Saved data entries

========================================================================

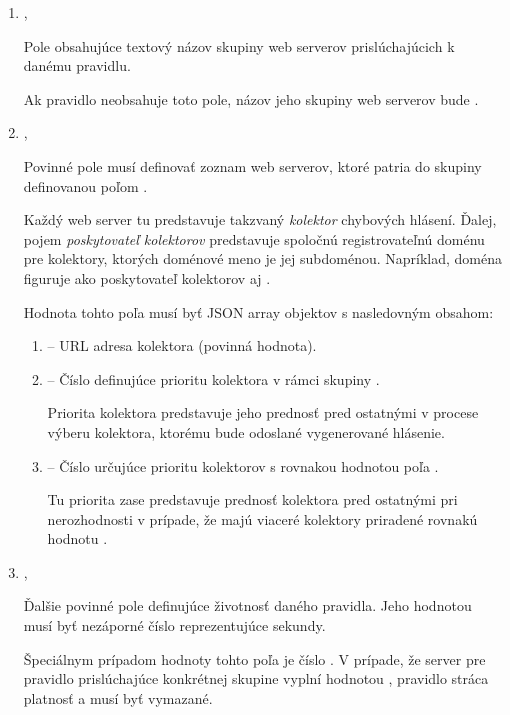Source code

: \begin{enumerate}

    \item {},

    Pole obsahujúce textový názov skupiny web serverov prislúchajúcich k danému pravidlu.
    
    Ak pravidlo neobsahuje toto pole, názov jeho skupiny web serverov bude .
    
    \item {},

    Povinné pole  musí definovať zoznam web serverov, ktoré patria do skupiny definovanou poľom .
    
    Každý web server tu predstavuje takzvaný \emph{kolektor} chybových hlásení.
    Ďalej, pojem \emph{poskytovateľ kolektorov} predstavuje spoločnú registrovateľnú doménu pre kolektory, ktorých doménové meno je jej subdoménou.
    Napríklad, doména  figuruje ako poskytovateľ kolektorov  aj .
    
    Hodnota tohto poľa musí byť JSON array objektov s nasledovným obsahom:
    \begin{enumerate}
        \item {} -- URL adresa kolektora (povinná hodnota).
        \item {} -- Číslo definujúce prioritu kolektora v rámci skupiny .

        Priorita kolektora predstavuje jeho prednosť pred ostatnými v procese výberu kolektora, ktorému bude odoslané vygenerované hlásenie.
        
        \item {} -- Číslo určujúce prioritu kolektorov s rovnakou hodnotou poľa .

        Tu priorita zase predstavuje prednosť kolektora pred ostatnými pri nerozhodnosti v prípade, že majú viaceré kolektory priradené rovnakú hodnotu .
    \end{enumerate}
    
    \item {},

    Ďalšie povinné pole definujúce životnosť daného pravidla. Jeho hodnotou musí byť nezáporné číslo reprezentujúce sekundy.

    Špeciálnym prípadom hodnoty tohto poľa je číslo . 
    V prípade, že server pre pravidlo prislúchajúce konkrétnej skupine  vyplní  hodnotou , pravidlo stráca platnosť a musí byť vymazané.


\end{enumerate}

========================================================================

## BRIEF
Which lines above contain the word "serverov"? Copy each of them.

## OUTPUT OF THE EXERCISE
    Pole obsahujúce textový názov skupiny web serverov prislúchajúcich k danému pravidlu.
    Ak pravidlo neobsahuje toto pole, názov jeho skupiny web serverov bude .
    Povinné pole  musí definovať zoznam web serverov, ktoré patria do skupiny definovanou poľom .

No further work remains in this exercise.